Sin duda los ya asiduos lectores que
descubrieron a Philippe Delerm con El
primer trago de cerveza (Los 5 Sentidos 28 y Fábula 160) recibirán con
regocijo La quinta estación, y no nos extrañaría nada que quienes
todavía no se han acercado a su obra se dejaran conquistar ahora por esta
novela, que supuso su debut literario en 1983. En ella aparece ya en toda su
plenitud esa bienhechora exaltación ante las sensaciones fugaces y los mínimos
acontecimientos -que no obstante pueden cambiar una vida- característica del
resto de su obra.
La quinta estación es el diario íntimo de
alguien que aprende a paliar su dolor y a cicatrizar su herida después de la
pérdida de la persona amada.
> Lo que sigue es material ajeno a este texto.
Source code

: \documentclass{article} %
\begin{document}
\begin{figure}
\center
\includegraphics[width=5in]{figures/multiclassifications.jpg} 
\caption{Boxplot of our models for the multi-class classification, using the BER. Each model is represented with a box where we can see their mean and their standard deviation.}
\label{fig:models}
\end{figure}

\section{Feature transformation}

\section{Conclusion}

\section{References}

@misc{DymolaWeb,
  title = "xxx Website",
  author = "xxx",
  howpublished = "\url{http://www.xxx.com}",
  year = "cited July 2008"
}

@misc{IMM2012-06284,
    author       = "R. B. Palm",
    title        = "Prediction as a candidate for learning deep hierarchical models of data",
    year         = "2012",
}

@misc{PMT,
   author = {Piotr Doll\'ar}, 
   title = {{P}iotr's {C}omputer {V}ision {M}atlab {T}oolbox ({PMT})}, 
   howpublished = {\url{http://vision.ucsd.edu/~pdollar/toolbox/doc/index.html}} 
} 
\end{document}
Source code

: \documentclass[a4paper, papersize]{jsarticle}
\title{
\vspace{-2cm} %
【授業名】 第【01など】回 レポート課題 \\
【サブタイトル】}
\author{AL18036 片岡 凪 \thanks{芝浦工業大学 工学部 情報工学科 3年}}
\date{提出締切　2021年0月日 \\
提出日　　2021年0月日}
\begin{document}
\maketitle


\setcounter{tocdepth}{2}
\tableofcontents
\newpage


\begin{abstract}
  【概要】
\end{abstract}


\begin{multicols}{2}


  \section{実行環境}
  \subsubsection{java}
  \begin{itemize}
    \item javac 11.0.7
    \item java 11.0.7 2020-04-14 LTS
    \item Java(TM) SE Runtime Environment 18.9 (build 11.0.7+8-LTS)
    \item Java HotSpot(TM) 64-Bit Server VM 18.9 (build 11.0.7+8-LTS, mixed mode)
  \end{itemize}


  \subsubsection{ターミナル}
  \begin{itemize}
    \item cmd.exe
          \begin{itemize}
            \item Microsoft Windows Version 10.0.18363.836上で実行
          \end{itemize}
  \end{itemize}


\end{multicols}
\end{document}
A lo largo de sus páginas y del transcurrir de los
días, se desgranan no sólo los recuerdos de un pasado compartido sino también
las vivencias de un presente en el que la ausencia
es plena presencia. Pero el pudor
contenido del narrador le impide caer en la autocompasión o reclamársela al
lector. Al contrario, aquí las palabras se alzan como el bastión frente al
olvido, como la única resistencia que puede oponerse a la muerte. En La
quinta estación todo se convierte en un pretexto para exorcizar el
dolor, para apelar a la memoria a fin de celebrar los efímeros instantes de felicidad que, entrelazados, señalan la
diferencia entre el vacío y la plenitud. El lector siente la ausencia del ser
amado y su presencia inaccesible, mientras acepta la invitación de Delerm para tomarle el pulso a la
felicidad y saborearla en el instante en que se produce.